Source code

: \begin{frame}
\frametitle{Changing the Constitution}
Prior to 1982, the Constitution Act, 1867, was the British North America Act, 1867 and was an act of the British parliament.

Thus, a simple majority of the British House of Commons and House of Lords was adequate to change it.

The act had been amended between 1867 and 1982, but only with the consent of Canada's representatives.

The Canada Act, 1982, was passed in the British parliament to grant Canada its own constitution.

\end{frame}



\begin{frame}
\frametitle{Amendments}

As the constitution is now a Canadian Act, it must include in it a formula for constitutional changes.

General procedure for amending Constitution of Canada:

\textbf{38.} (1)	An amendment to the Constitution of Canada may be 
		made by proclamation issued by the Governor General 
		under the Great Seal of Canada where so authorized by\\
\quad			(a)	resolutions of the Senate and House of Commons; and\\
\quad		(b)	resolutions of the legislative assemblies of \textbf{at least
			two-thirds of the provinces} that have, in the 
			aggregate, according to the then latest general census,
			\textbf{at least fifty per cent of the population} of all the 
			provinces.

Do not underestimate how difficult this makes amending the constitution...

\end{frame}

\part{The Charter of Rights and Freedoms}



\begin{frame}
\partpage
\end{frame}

About this exercise> Lines that contain "House" are to be copied from the records above.

Response box>
Thus, a simple majority of the British House of Commons and House of Lords was adequate to change it.
\quad			(a)	resolutions of the Senate and House of Commons; and\\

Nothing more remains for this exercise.